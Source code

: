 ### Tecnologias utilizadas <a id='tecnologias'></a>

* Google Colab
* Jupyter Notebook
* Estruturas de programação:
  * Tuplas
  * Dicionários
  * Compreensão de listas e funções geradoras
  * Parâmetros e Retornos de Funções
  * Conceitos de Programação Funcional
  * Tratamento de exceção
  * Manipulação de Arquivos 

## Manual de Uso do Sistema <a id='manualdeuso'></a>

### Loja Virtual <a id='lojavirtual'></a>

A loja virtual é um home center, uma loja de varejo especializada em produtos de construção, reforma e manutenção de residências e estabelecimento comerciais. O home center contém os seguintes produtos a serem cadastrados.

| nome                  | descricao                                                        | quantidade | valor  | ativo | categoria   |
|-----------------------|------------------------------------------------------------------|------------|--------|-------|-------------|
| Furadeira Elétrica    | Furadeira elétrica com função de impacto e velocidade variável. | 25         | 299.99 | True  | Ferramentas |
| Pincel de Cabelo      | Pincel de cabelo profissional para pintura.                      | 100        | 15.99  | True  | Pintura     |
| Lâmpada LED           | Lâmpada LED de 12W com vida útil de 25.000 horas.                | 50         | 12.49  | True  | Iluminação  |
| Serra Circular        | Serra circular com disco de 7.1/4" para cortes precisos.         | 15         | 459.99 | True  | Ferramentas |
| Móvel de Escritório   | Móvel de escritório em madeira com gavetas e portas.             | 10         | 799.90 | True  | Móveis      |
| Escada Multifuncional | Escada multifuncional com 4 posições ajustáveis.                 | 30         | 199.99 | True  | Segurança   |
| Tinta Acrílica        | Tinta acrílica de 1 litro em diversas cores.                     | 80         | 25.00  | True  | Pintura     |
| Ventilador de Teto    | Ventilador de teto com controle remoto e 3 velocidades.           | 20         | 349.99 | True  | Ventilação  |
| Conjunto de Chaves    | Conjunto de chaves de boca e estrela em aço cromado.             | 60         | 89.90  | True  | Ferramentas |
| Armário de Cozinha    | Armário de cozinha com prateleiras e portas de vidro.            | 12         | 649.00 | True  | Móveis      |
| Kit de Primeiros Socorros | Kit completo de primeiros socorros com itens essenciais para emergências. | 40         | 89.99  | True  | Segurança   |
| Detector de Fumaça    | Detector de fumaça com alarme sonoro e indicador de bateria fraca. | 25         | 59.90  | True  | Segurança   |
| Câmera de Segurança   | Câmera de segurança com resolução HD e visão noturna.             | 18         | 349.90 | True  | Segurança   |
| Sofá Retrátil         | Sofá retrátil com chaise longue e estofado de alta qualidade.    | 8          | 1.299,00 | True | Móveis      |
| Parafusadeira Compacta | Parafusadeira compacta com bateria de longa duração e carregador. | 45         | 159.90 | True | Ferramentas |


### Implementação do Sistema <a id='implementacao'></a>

########################################

AIM OF THE TASK: Repeat exactly the lines of the listing above, from the one with "de cozinha com" down to the one with "True | Ferramentas |"; both of those lines belong in the range.

ANSWER TO THE PROBLEM:
| Armário de Cozinha    | Armário de cozinha com prateleiras e portas de vidro.            | 12         | 649.00 | True  | Móveis      |
| Kit de Primeiros Socorros | Kit completo de primeiros socorros com itens essenciais para emergências. | 40         | 89.99  | True  | Segurança   |
| Detector de Fumaça    | Detector de fumaça com alarme sonoro e indicador de bateria fraca. | 25         | 59.90  | True  | Segurança   |
| Câmera de Segurança   | Câmera de segurança com resolução HD e visão noturna.             | 18         | 349.90 | True  | Segurança   |
| Sofá Retrátil         | Sofá retrátil com chaise longue e estofado de alta qualidade.    | 8          | 1.299,00 | True | Móveis      |
| Parafusadeira Compacta | Parafusadeira compacta com bateria de longa duração e carregador. | 45         | 159.90 | True | Ferramentas |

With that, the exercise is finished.